[WHAT THE TASK ASKS] In how many lines of the records below does the word "false" appear? Answer with the number alone.

Records from a collection:

• • •

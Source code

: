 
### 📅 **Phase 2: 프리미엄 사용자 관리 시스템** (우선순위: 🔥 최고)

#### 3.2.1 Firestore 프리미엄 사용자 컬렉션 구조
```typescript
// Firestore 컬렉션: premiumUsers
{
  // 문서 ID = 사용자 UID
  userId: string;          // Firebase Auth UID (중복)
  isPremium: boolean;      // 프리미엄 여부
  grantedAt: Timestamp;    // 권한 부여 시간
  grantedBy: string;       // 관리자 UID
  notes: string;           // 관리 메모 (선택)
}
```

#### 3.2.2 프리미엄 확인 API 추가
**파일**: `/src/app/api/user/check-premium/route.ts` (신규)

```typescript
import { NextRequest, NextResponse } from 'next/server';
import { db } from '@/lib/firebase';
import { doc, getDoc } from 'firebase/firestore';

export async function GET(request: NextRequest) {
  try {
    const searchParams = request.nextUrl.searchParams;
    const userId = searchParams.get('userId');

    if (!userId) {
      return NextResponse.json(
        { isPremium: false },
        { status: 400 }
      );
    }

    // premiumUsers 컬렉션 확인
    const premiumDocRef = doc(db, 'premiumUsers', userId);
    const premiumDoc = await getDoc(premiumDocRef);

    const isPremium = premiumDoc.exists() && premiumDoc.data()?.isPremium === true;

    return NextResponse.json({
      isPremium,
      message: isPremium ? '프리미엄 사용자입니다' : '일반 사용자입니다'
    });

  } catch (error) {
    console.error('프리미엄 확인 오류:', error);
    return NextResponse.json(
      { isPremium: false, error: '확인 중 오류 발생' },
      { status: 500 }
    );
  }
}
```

• • •

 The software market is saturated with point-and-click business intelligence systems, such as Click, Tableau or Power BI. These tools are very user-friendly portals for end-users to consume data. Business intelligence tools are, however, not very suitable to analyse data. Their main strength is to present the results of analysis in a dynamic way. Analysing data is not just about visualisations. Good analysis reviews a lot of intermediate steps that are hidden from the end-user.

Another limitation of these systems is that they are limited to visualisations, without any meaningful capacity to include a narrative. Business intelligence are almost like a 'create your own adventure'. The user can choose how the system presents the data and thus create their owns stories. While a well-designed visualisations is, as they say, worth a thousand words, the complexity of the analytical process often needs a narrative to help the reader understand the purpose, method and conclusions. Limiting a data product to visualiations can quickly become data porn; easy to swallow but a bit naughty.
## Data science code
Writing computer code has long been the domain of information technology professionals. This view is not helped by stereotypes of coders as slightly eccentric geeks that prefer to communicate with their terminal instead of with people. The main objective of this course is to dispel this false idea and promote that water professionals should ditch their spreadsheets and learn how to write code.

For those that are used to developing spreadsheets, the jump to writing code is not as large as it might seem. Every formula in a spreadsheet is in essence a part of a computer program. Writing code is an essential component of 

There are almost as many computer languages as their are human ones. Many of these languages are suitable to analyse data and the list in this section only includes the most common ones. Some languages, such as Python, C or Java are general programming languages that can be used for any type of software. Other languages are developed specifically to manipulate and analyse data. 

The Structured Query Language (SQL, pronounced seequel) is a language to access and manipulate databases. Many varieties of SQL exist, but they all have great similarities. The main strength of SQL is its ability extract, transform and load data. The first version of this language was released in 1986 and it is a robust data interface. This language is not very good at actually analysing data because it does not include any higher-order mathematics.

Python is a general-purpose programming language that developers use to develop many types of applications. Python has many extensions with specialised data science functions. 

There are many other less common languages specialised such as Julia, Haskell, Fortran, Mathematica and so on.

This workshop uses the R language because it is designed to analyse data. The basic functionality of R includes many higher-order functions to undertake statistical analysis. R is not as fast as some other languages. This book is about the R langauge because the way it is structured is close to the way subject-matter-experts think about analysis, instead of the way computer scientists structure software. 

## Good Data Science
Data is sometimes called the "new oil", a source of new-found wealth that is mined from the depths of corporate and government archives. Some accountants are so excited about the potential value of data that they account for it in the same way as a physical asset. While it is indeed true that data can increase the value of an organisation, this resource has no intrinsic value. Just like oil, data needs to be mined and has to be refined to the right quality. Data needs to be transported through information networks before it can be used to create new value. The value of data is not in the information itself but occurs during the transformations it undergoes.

• • •

[WRITTEN RESPONSE] 3